▶ [YOUR GOAL]:
Give back exactly the lines of the material below, starting with the line with "day for a symbol." and going on through the line with "# Selected Strategies".

▶ [RECORD EXCERPTS]:
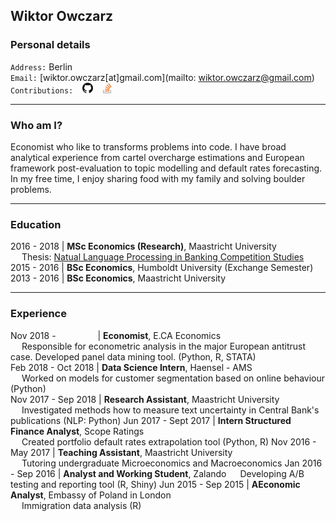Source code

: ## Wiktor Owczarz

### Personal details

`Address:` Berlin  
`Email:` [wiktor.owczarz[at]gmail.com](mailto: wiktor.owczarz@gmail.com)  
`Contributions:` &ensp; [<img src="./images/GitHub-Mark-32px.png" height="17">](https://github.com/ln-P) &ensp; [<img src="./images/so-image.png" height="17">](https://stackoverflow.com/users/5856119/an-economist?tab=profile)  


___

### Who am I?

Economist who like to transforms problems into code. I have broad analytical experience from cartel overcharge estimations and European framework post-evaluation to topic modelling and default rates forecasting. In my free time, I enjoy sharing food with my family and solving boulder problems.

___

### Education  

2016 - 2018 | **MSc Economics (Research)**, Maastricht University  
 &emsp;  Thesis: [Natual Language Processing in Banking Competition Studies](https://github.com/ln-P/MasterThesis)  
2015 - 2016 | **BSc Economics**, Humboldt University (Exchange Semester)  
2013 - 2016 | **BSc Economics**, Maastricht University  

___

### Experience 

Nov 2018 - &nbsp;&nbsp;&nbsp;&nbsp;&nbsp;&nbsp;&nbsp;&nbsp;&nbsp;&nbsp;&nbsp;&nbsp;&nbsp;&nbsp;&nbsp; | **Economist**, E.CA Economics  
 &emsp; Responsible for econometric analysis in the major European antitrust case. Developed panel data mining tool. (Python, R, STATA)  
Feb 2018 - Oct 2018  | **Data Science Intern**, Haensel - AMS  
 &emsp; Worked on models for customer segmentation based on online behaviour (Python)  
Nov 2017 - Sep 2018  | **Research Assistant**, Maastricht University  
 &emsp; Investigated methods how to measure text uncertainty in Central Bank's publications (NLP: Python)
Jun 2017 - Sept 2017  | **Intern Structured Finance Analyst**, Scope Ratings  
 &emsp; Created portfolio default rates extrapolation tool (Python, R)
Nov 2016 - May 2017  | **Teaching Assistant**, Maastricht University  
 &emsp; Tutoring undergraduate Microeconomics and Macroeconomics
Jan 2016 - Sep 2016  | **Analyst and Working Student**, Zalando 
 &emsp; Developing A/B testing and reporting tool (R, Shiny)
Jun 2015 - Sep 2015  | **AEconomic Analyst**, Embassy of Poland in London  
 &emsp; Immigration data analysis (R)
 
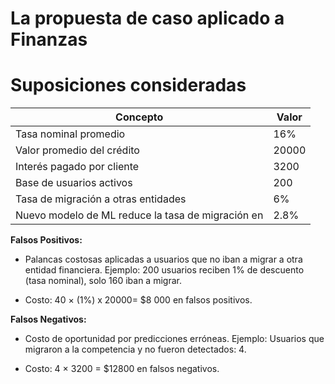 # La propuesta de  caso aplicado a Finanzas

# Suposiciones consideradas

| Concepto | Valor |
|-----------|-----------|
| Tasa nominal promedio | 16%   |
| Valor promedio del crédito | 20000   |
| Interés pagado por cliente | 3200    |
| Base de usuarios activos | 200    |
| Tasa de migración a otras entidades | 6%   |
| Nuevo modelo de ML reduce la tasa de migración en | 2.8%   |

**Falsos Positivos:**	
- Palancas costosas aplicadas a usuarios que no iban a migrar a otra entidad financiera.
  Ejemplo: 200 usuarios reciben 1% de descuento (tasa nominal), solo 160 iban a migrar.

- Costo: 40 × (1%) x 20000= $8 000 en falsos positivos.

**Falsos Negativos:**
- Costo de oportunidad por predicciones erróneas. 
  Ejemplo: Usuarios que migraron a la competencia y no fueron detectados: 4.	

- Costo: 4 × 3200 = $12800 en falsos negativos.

...

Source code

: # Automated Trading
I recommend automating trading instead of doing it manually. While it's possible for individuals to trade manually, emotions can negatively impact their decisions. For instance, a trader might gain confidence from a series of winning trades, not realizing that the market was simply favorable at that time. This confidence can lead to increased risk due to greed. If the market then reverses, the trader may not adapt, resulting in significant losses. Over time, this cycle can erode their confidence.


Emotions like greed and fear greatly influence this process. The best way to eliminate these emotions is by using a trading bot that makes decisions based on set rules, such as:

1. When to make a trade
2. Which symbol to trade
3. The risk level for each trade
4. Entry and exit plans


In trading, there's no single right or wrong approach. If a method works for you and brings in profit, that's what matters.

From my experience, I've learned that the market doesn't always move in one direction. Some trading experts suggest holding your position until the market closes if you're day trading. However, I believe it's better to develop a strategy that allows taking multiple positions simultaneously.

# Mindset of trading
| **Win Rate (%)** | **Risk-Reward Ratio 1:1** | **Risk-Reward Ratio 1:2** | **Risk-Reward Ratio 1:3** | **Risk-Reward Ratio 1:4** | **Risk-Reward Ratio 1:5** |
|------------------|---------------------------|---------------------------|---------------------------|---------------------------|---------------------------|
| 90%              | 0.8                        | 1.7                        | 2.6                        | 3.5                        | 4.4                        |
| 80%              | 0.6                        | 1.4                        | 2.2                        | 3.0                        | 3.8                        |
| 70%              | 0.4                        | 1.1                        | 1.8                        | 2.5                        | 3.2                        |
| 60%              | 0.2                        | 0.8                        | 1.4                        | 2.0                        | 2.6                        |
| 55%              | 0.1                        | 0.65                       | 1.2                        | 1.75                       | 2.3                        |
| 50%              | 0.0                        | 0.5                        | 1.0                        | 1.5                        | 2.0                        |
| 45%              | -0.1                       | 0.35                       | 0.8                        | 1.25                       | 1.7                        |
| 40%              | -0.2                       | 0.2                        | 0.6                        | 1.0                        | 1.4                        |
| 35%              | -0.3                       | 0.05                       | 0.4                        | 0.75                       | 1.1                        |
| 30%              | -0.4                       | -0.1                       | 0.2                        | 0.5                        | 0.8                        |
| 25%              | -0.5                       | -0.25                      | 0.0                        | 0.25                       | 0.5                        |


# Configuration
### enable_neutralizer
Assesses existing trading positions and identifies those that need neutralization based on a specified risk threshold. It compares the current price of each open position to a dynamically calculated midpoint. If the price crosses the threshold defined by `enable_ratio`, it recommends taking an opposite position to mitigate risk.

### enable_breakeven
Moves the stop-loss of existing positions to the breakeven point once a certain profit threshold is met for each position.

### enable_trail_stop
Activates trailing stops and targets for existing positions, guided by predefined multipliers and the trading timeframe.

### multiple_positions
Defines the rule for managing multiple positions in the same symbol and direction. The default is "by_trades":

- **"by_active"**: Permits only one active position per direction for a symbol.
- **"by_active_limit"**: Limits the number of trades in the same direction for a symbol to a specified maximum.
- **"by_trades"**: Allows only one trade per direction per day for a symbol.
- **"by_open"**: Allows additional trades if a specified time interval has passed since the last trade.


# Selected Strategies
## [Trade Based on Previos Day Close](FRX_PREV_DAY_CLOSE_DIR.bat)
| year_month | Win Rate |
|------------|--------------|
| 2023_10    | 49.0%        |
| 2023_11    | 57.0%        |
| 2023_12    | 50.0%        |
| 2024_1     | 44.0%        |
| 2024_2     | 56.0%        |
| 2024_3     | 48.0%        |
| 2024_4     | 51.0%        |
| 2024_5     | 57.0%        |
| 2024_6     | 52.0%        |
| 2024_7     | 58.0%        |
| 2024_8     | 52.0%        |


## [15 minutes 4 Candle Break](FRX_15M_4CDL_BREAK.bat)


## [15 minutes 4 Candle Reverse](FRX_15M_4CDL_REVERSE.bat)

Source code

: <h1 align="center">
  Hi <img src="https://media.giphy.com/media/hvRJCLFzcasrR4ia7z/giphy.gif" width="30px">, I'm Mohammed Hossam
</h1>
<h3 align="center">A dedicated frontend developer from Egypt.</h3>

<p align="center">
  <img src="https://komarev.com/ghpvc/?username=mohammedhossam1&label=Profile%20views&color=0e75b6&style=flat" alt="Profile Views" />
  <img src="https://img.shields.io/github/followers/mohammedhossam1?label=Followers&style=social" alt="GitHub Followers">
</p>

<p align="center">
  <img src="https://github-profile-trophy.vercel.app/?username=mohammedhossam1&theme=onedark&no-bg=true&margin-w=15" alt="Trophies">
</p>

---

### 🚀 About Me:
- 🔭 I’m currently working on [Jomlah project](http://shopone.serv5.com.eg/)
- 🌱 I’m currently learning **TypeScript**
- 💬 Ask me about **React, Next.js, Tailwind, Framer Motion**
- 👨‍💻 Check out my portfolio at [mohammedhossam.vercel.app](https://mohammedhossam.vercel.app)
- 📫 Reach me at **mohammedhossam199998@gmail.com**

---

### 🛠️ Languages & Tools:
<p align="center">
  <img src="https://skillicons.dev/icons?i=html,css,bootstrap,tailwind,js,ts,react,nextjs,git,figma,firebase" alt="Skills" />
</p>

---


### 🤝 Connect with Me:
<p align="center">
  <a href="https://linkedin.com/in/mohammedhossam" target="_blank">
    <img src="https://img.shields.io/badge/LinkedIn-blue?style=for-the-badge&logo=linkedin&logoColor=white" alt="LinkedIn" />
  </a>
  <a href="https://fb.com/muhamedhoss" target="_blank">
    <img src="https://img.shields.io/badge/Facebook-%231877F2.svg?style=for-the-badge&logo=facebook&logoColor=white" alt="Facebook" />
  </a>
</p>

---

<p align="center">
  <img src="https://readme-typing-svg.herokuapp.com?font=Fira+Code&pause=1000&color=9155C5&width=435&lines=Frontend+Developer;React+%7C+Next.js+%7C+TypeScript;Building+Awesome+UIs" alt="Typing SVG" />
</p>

▶ [RESPONSE]:
- **"by_trades"**: Allows only one trade per direction per day for a symbol.
- **"by_open"**: Allows additional trades if a specified time interval has passed since the last trade.


# Selected Strategies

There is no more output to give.